Lucía reía a carcajadas y lo alentaba a leerlo.

—¡Pasámelo, Seba! ¡Yo también quiero ver!

—¡No seas boluda, Lucía! —se fastidiaba Bárbara.

—¡Me tiene que dar un beso en la boca si lo quiere de vuelta!

—¡Gálvez! —La voz rasposa y oscura de Lautaro Gómez los detuvo con el efecto de un rayo en la quietud—. Devolvele el diario. ¿No te das cuenta de que le molesta que lo leas?

Camila, agitada y llorosa, se quedó mirándolo sin pestañear, asombrada por la actitud tranquila y segura con que increpaba al más fuerte y duro del aula. De su postura de piernas ligeramente separadas y brazos tensos a los costados, emanaba una energía poderosa, que contrastaba con la delgadez de su constitución. El sol le bañaba el rostro, y lo obligaba a entrecerrar los párpados; un mechón de pelo lacio colgaba sobre su frente. A Camila se le dio por pensar que se parecía a esos personajes de los cómics japoneses; tenía la impresión de que, de un momento a otro, desenvainaría una katana.

—¡El
boy
scout al rescate de la dama en aprietos! ¿Qué te metés?

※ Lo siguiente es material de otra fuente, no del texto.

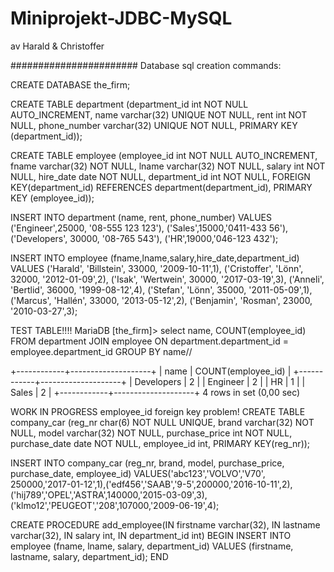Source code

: # Miniprojekt-JDBC-MySQL
av Harald & Christoffer

#######################
Database sql creation commands:

CREATE DATABASE the_firm;

CREATE TABLE department (department_id int NOT NULL AUTO_INCREMENT, name varchar(32) 
UNIQUE NOT NULL, rent int NOT NULL, phone_number varchar(32) UNIQUE NOT NULL, PRIMARY 
KEY (department_id));

CREATE TABLE employee (employee_id int NOT NULL AUTO_INCREMENT, fname varchar(32) NOT NULL, lname varchar(32) NOT NULL, salary int NOT NULL, hire_date date NOT NULL, department_id int NOT NULL, FOREIGN KEY(department_id) REFERENCES department(department_id), PRIMARY KEY (employee_id));


INSERT INTO department (name, rent, phone_number) VALUES ('Engineer',25000, '08-555 123 123'), ('Sales',15000,'0411-433 56'), 
('Developers', 30000, '08-765 543'), ('HR',19000,'046-123 432');

INSERT INTO employee (fname,lname,salary,hire_date,department_id) VALUES   ('Harald', 'Billstein', 33000, '2009-10-11',1), 
  ('Cristoffer', 'Lönn', 32000, '2012-01-09',2),   ('Isak', 'Wertwein', 30000, '2017-03-19',3),   ('Anneli', 'Bertlid', 36000, 
'1999-08-12',4),   ('Stefan', 'Lönn', 35000, '2011-05-09',1), ('Marcus', 'Hallén', 33000, '2013-05-12',2),   ('Benjamin', 'Rosman', 
23000, '2010-03-27',3);


TEST TABLE!!!!
MariaDB [the_firm]> select name, COUNT(employee_id) FROM department JOIN employee ON department.department_id = employee.department_id
 GROUP BY name//

+------------+--------------------+
| name       | COUNT(employee_id) |
+------------+--------------------+
| Developers |                  2 |
| Engineer   |                  2 |
| HR         |                  1 |
| Sales      |                  2 |
+------------+--------------------+
4 rows in set (0,00 sec)



WORK IN PROGRESS employee_id foreign key problem!
CREATE TABLE company_car (reg_nr char(6) NOT NULL UNIQUE, brand varchar(32) NOT NULL, model varchar(32) NOT NULL, purchase_price int 
NOT NULL, purchase_date date NOT NULL, employee_id int, PRIMARY KEY(reg_nr));

INSERT INTO company_car (reg_nr, brand, model, purchase_price, purchase_date, employee_id) VALUES('abc123','VOLVO','V70',
250000,'2017-01-12',1),('edf456','SAAB','9-5',200000,'2016-10-11',2),('hij789','OPEL','ASTRA',140000,'2015-03-09',3),
('klmo12','PEUGEOT','208',107000,'2009-06-19',4);

CREATE PROCEDURE add_employee(IN firstname varchar(32), IN lastname varchar(32), IN salary int, IN department_id int) BEGIN INSERT INTO
 employee (fname, lname, salary, department_id) VALUES (firstname, lastname, salary, department_id); END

—Devolvele el cuaderno, Gálvez.

—Camila ya sabe: si lo quiere de vuelta, tiene que darme un beso.

—Devolvéselo.

—Vení a quitármelo, imbécil. A ver si podés.

—Por última vez, Gálvez, devolvéselo.

Gálvez rio sin ganas y abrió el diario.

—A ver qué escribió acá la princesa.

Camila soltó un gemido y avanzó, pero se detuvo de manera brusca cuando la pierna de Gómez se atravesó en su camino y se elevó a la altura del rostro de Sebastián. El diario salió volando. Camila corrió para recuperarlo.

—¡Hijo de puta! —vociferó Gálvez—. ¿Qué hacés?

—Te dije que le devolvieses el diario.

—¡Imbécil! —rugió, y se lanzó contra Gómez, que soltó otra patada y lo alcanzó en el pecho.

Se oyó un crujido y un grito sofocado. Medio inclinado, Sebastián se sobó el lugar del golpe. Levantó los ojos inyectados y murmuró:
—Te voy a matar, langosta inmunda.

—Por favor, por favor, Lautaro —suplicó Camila, y le salió al paso—, no pelees. Te lo imploro.

—¡Dejame! —le soltó entre dientes, y la miró con esos ojos oscuros que siempre la desestabilizaban.

Al advertir que se anunciaba una pelea, los alumnos encerraron a los rivales en un círculo. Segundos después, la concurrencia enmudeció ante un espectáculo que no habrían creído posible: si bien Gálvez era puro músculo, Gómez manejaba una técnica de lucha con gran habilidad y por la cual se imponía sin esfuerzos. La supremacía del
nerd
resultaba evidente, y terminó por confirmarse cuando, en un movimiento casi imperceptible, se colocó junto a Gálvez, le pateó la parte posterior de las rodillas, luego el estómago y lo dejó fuera de combate. Sebastián yacía de bruces cuando un par de preceptoras rompieron el círculo y vociferaron:
—¿Qué pasa aquí? ¿Qué significa esto?

—Y, ¿no ven lo que significa? —se mofó Benigno—. A Gálvez le rompieron el culo.

—¡Urieta, a dirección! —se enfadó una preceptora.

—¡Y Gálvez también! —ordenó la otra.

—Urieta no tiene nada que ver en esto, preceptora —intervino Lautaro Gómez—. El tema es entre Gálvez y yo.

—Entonces, usted también a la dirección, Gómez. Con Urieta y Gálvez.